* About this exercise
A single number is expected: the count of lines below where the word "revokePermissionTo" occurs.

Plain-text document sources:

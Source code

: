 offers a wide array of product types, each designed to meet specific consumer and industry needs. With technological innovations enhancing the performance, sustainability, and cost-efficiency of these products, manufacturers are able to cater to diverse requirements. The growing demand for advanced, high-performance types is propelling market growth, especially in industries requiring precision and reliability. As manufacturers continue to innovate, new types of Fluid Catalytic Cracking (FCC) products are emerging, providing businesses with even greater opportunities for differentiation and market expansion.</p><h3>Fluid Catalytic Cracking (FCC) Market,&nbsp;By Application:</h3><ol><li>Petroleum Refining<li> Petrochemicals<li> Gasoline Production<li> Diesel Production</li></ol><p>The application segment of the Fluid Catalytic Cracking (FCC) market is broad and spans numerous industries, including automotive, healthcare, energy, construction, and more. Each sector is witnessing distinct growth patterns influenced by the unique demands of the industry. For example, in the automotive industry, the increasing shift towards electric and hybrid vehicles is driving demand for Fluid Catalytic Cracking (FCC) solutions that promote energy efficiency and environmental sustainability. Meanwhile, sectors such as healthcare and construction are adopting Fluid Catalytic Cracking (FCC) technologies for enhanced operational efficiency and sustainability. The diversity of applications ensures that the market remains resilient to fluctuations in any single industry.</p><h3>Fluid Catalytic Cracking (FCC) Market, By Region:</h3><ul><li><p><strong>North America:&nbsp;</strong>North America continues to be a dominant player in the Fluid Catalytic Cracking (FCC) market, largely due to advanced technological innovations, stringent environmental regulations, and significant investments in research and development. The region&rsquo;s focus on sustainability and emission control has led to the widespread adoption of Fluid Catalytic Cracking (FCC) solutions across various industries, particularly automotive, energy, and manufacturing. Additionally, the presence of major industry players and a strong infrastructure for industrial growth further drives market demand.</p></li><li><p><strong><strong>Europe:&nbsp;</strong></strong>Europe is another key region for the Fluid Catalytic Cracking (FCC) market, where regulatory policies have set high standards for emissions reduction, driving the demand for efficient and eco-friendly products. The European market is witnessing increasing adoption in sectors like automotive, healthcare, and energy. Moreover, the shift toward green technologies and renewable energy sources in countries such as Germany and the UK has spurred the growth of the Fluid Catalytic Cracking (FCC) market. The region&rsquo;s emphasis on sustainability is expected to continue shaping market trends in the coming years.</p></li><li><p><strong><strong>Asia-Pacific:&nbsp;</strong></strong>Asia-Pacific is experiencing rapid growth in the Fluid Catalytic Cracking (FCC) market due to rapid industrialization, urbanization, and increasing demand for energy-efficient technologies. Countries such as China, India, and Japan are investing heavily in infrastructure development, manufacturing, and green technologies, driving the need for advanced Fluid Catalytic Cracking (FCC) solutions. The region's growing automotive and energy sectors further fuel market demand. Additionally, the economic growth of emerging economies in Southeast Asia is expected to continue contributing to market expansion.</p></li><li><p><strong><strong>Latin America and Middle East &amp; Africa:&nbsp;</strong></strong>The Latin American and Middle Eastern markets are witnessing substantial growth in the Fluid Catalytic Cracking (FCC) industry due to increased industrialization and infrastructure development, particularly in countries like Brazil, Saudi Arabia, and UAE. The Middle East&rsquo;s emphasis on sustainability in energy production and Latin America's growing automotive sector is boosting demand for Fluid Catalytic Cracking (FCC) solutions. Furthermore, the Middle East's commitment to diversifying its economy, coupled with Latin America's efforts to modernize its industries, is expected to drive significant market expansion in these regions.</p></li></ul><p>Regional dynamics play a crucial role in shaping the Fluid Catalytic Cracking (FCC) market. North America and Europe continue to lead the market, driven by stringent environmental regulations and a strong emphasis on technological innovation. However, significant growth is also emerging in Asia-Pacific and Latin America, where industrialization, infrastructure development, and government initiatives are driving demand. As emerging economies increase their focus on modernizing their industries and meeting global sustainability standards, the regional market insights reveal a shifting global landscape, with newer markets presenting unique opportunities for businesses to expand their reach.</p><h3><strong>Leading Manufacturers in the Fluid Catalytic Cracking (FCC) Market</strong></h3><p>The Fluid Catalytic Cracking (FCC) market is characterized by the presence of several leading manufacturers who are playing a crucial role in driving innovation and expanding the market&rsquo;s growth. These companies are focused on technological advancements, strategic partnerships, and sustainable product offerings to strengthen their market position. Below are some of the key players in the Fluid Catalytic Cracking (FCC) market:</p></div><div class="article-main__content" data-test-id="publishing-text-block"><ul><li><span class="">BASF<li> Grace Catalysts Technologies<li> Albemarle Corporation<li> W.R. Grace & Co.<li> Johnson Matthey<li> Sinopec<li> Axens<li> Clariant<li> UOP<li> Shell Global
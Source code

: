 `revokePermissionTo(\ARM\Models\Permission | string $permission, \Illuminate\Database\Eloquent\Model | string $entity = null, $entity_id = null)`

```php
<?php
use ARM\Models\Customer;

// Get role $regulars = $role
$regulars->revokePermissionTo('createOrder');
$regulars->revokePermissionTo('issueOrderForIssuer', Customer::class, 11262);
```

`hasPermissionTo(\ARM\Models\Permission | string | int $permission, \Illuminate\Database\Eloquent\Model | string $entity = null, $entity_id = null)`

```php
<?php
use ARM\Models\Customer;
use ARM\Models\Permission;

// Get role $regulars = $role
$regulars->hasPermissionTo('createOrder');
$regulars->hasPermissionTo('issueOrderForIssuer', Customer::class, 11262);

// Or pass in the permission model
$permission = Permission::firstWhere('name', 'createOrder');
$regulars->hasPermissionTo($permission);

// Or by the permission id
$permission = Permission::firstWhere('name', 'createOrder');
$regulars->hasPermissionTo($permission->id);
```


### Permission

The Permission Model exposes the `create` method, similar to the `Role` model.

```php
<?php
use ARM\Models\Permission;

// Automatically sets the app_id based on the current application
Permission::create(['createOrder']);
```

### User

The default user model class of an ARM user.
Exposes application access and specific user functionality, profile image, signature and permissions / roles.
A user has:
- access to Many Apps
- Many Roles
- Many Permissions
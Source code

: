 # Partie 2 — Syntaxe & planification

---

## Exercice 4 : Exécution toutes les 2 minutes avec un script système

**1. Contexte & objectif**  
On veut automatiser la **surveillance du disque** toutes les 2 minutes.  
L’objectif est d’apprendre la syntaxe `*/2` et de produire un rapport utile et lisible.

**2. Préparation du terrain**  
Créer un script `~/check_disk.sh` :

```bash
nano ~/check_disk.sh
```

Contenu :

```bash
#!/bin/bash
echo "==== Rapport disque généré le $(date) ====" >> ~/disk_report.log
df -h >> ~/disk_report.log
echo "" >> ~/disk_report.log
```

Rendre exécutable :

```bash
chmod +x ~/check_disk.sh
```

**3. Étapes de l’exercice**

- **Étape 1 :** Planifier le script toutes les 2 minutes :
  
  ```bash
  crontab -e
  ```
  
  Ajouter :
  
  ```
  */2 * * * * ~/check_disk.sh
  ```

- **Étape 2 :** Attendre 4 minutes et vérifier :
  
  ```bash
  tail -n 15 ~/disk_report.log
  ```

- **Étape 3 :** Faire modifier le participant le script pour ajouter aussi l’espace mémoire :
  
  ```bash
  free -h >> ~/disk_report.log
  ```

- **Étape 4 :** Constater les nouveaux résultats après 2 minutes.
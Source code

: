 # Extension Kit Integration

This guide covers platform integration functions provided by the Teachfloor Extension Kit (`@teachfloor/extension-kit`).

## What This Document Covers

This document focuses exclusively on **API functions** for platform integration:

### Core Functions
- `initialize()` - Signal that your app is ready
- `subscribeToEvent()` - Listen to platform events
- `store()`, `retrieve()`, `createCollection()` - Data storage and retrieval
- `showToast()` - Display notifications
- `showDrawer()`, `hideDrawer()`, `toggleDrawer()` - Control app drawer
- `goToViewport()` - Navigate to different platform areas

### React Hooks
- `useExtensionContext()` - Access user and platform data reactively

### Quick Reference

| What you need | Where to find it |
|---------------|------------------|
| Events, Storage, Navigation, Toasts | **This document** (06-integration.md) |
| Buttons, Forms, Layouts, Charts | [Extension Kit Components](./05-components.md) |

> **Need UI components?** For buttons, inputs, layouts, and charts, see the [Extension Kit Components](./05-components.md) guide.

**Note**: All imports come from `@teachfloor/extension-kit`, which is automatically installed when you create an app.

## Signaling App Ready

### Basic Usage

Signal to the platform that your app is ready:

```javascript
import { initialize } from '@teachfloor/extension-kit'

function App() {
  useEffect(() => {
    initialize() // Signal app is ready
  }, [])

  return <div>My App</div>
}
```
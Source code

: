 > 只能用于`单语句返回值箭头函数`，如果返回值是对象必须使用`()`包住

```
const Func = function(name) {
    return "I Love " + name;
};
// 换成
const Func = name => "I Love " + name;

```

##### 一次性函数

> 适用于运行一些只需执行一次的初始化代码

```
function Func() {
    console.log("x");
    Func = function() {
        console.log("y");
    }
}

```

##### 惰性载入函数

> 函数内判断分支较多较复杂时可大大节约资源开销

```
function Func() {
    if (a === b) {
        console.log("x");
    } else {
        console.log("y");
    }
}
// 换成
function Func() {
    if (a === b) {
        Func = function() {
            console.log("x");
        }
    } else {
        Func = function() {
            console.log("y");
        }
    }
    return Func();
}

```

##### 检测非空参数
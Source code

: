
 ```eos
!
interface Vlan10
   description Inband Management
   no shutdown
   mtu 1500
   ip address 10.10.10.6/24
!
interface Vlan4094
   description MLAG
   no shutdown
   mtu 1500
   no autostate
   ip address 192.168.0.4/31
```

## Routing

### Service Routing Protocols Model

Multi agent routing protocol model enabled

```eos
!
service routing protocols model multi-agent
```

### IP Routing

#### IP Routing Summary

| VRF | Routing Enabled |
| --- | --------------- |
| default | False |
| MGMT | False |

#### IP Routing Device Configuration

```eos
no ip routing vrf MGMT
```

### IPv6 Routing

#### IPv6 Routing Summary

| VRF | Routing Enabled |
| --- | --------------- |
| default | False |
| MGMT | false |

* Reply to the exercise
3